» Task directions:
Write out each line of the records that has "condition" in it.

----- Source data -----

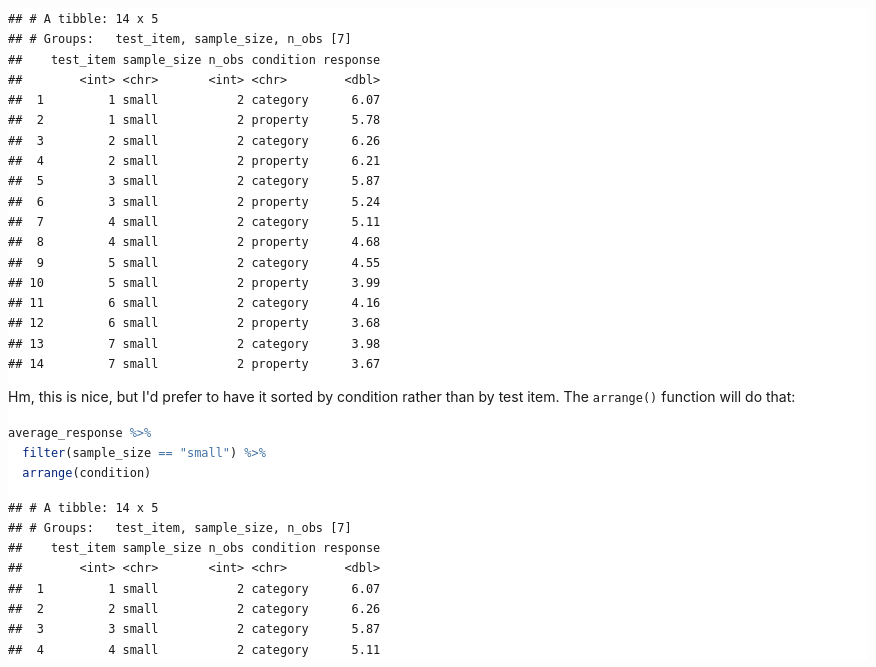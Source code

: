     ## # A tibble: 14 x 5
    ## # Groups:   test_item, sample_size, n_obs [7]
    ##    test_item sample_size n_obs condition response
    ##        <int> <chr>       <int> <chr>        <dbl>
    ##  1         1 small           2 category      6.07
    ##  2         1 small           2 property      5.78
    ##  3         2 small           2 category      6.26
    ##  4         2 small           2 property      6.21
    ##  5         3 small           2 category      5.87
    ##  6         3 small           2 property      5.24
    ##  7         4 small           2 category      5.11
    ##  8         4 small           2 property      4.68
    ##  9         5 small           2 category      4.55
    ## 10         5 small           2 property      3.99
    ## 11         6 small           2 category      4.16
    ## 12         6 small           2 property      3.68
    ## 13         7 small           2 category      3.98
    ## 14         7 small           2 property      3.67

Hm, this is nice, but I'd prefer to have it sorted by condition rather than by test item. The `arrange()` function will do that:

``` r
average_response %>%
  filter(sample_size == "small") %>%
  arrange(condition)
```

    ## # A tibble: 14 x 5
    ## # Groups:   test_item, sample_size, n_obs [7]
    ##    test_item sample_size n_obs condition response
    ##        <int> <chr>       <int> <chr>        <dbl>
    ##  1         1 small           2 category      6.07
    ##  2         2 small           2 category      6.26
    ##  3         3 small           2 category      5.87
    ##  4         4 small           2 category      5.11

-----

» Response:
    ##    test_item sample_size n_obs condition response
Hm, this is nice, but I'd prefer to have it sorted by condition rather than by test item. The `arrange()` function will do that:
  arrange(condition)
    ##    test_item sample_size n_obs condition response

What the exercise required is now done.